» YOUR TASK
Scan the lines below and report each one containing "https" by copying it.

» RECORDS FOR THIS TASK
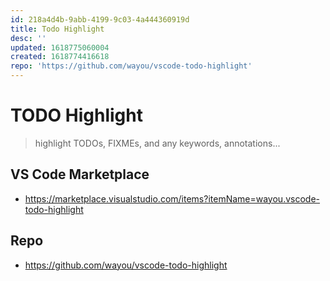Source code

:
 ```yaml
---
id: 218a4d4b-9abb-4199-9c03-4a444360919d
title: Todo Highlight
desc: ''
updated: 1618775060004
created: 1618774416618
repo: 'https://github.com/wayou/vscode-todo-highlight'
---
```


# TODO Highlight

> highlight TODOs, FIXMEs, and any keywords, annotations...

## VS Code Marketplace

- https://marketplace.visualstudio.com/items?itemName=wayou.vscode-todo-highlight

## Repo

- https://github.com/wayou/vscode-todo-highlight
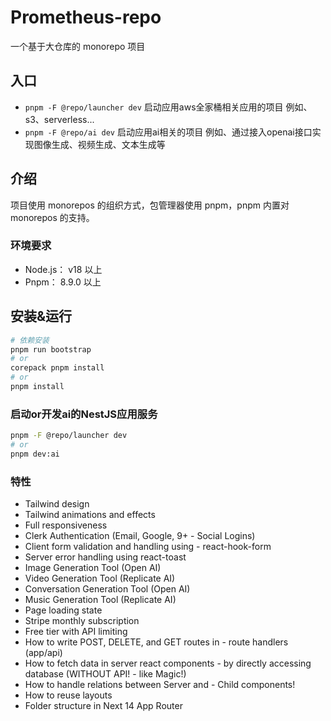 
# Prometheus-repo

一个基于大仓库的 monorepo 项目

## 入口

- `pnpm -F @repo/launcher dev` 启动应用aws全家桶相关应用的项目 例如、s3、serverless...
- `pnpm -F @repo/ai dev` 启动应用ai相关的项目 例如、通过接入openai接口实现图像生成、视频生成、文本生成等

## 介绍

项目使用 monorepos 的组织方式，包管理器使用 pnpm，pnpm 内置对 monorepos 的支持。

### 环境要求

- Node.js： v18 以上
- Pnpm： 8.9.0 以上

## 安装&运行

```sh
# 依赖安装
pnpm run bootstrap
# or
corepack pnpm install
# or
pnpm install
```

### 启动or开发ai的NestJS应用服务

```sh
pnpm -F @repo/launcher dev
# or
pnpm dev:ai
```

### 特性

- Tailwind design
- Tailwind animations and effects
- Full responsiveness
- Clerk Authentication (Email, Google, 9+ - Social Logins)
- Client form validation and handling using - react-hook-form
- Server error handling using react-toast
- Image Generation Tool (Open AI)
- Video Generation Tool (Replicate AI)
- Conversation Generation Tool (Open AI)
- Music Generation Tool (Replicate AI)
- Page loading state
- Stripe monthly subscription
- Free tier with API limiting
- How to write POST, DELETE, and GET routes in - route handlers (app/api)
- How to fetch data in server react components - by directly accessing database (WITHOUT API! - like Magic!)
- How to handle relations between Server and - Child components!
- How to reuse layouts
- Folder structure in Next 14 App Router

» TASK RESPONSE
repo: 'https://github.com/wayou/vscode-todo-highlight'
- https://marketplace.visualstudio.com/items?itemName=wayou.vscode-todo-highlight
- https://github.com/wayou/vscode-todo-highlight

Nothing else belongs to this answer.